■ **The task**:
Where the word "frametitle" occurs in a line of the listing, please copy the line.

■ **Given records**:
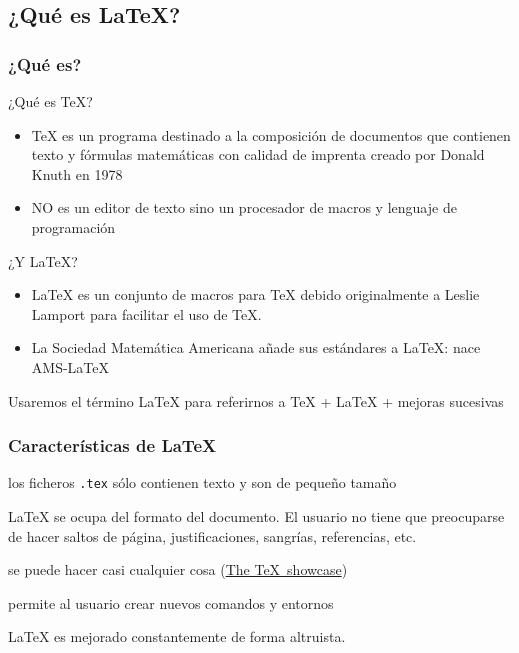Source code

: \documentclass[10pt,xcolor=svgnames]{beamer}
\begin{document}
\subsection{¿Qué es \LaTeX?}

\begin{frame}
  \frametitle{¿Qué es?}
  \begin{block}{¿Qué es \TeX?}
    \begin{itemize}
      \item \TeX{} es un programa destinado a la composición de documentos que contienen texto y fórmulas matemáticas con calidad de imprenta creado por Donald Knuth en 1978
      \item NO es un editor de texto sino un procesador de macros y lenguaje de programación
    \end{itemize}
  \end{block}
  \begin{block}{¿Y \LaTeX?}
    \begin{itemize}
      \item \LaTeX{} es un conjunto de macros para \TeX{}  debido originalmente a Leslie Lamport para facilitar el uso de \TeX.
      \item La Sociedad Matemática Americana añade sus estándares a \LaTeX{}: nace AMS-\LaTeX
    \end{itemize}
  \end{block}

  Usaremos el término \alert{\LaTeX{}} para referirnos a \TeX{} + \LaTeX{} + mejoras sucesivas
\end{frame}




\begin{frame}
  \frametitle{Características de \LaTeX}
  \begin{description}[Transportabiilidad]
    \addtolength\itemsep{\fill}
  \item[Transportable] los ficheros \texttt{.tex} sólo contienen texto y son de pequeño tamaño 
  \item[Estructurado] \LaTeX{} se ocupa del formato del documento. El usuario no tiene que preocuparse de hacer saltos de página, justificaciones, sangrías, referencias, etc.
  \item[Versátil] se puede hacer casi cualquier cosa (\href{https://www.tug.org/texshowcase/}{The \TeX\ showcase})
  \item[Flexible] permite al usuario crear nuevos comandos y entornos 
  \item[Actualizado] \LaTeX{} es mejorado constantemente de forma altruista.
\end{description}
\end{frame}
\end{document}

■ **Reply to the exercise**:
  \frametitle{¿Qué es?}
  \frametitle{Características de \LaTeX}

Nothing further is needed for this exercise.